Obviously if you strike the first atoms enought to excite them onwards at 'unnatural' velocities into the next atoms, it'll be like the penetrator, but as soon as the effect translates to cracking (especially lateral displacement, breaking any high-tension bonds and allowing high-compression bonds to get their desired breathing space) the 'information' speed limit is essentially sonic-limited. Or, rather, sound in the material is just the same thing but (usually) beneath the failure/assymetric stress relaxation level.

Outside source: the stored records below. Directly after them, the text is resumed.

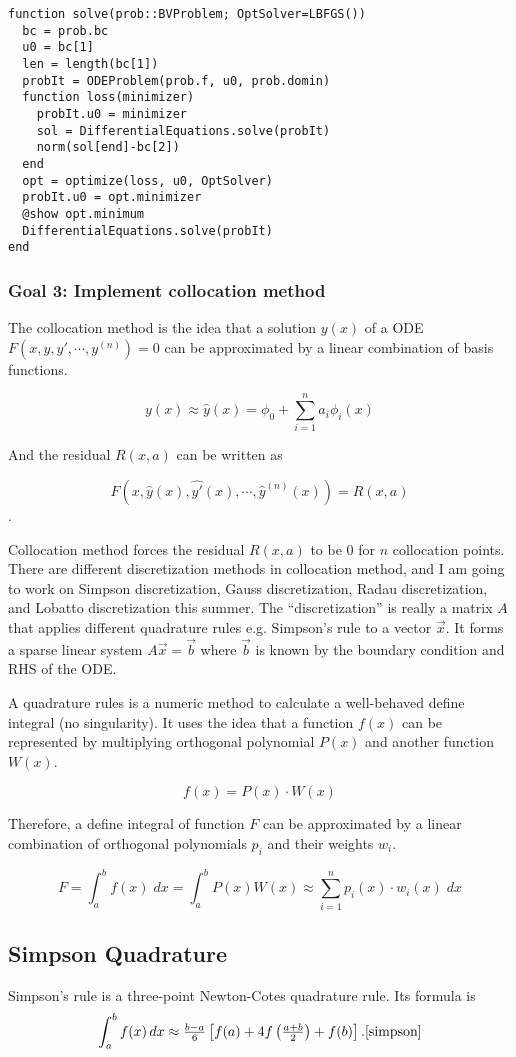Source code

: \documentclass[a4paper,12pt,onecolumn]{article}
\begin{document}
\begin{lstlisting}[mathescape=true]
function solve(prob::BVProblem; OptSolver=LBFGS())
  bc = prob.bc
  u0 = bc[1]
  len = length(bc[1])
  probIt = ODEProblem(prob.f, u0, prob.domin)
  function loss(minimizer)
    probIt.u0 = minimizer
    sol = DifferentialEquations.solve(probIt)
    norm(sol[end]-bc[2])
  end
  opt = optimize(loss, u0, OptSolver)
  probIt.u0 = opt.minimizer
  @show opt.minimum
  DifferentialEquations.solve(probIt)
end
\end{lstlisting}

\subsubsection{Goal 3: Implement collocation method}
The collocation method is the idea that a solution $y(x)$ of a ODE $F(x, y, y', \cdots, y^{(n)}) = 0$
can be approximated by a linear combination of basis functions.

\[y(x) \approx \hat{y}(x) = \phi_0 + \sum_{i=1}^na_i\phi_i(x)\]

And the residual $R(x,a)$ can be written as

\[F(x, \hat{y}(x), \hat{y'}(x), \cdots, \hat{y}^{(n)}(x)) = R(x,a)\].

Collocation method forces the residual $R(x,a)$ to be $0$ for $n$ collocation points.
There are different discretization methods in collocation method, and I am going to work on
Simpson discretization, Gauss discretization, Radau discretization, and Lobatto
discretization this summer. The ``discretization'' is really a matrix $A$ that applies different
quadrature rules e.g. Simpson's rule to a vector $\vec{x}$. It forms a sparse linear system
$A\vec{x}=\vec{b}$ where $\vec{b}$ is known by the boundary condition and RHS of the ODE.

A quadrature rules is a numeric method to calculate a well-behaved define integral (no singularity).
It uses the idea that a function $f(x)$ can be represented by multiplying orthogonal polynomial $P(x)$
and another function $W(x)$.

\[f(x) = P(x)\cdot W(x)\]

Therefore, a define integral of function $F$ can be approximated by a linear combination of orthogonal
polynomials $p_i$ and their weights $w_i$.

\[F = \int_{a}^{b}f(x)\;dx = \int_{a}^{b}P(x)W(x) \approx \sum_{i=1}^{n}p_i(x)\cdot w_i(x)\;dx\]

\subsection{Simpson Quadrature}
Simpson's rule is a three-point Newton-Cotes quadrature rule. Its formula is
\[\int _{a}^{b}f(x)\,dx\approx {\tfrac {b-a}{6}}\left[f(a)+4f\left({\tfrac {a+b}{2}}\right)+f(b)\right].
\cite{simpson}\]
\end{document}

But I'm more familiarvwith metals, and laminated glass poses kther issues (does the lamination-bonder effectively act as a 2D molecule, chanelling failure-level stresses faster, in its own higher-than-glass 'local' speed of sound, and the propogation decays inversely rather than inverse-squaredly, as a price to be paid for having up until then withstood far more stress than the unlaminated equivalent glass). And if it's more that 'soake up' overdamage finally gets released by the final criticality of failure, the question still remains how the coordinationis achieved to fail (apparently sequentially) at a rate of inter-zone 'messaging' that exceeds the usual force-transfer. (Possibility: the molecular forces trip' the next atom along, not just the adjacent one, because of the extraordinary crystal-breaking effect. But I can't see it being coherent enough to trigger an 'unzip', at best an audio version of Cherenkov Radiation just... doing I don't know ehat.)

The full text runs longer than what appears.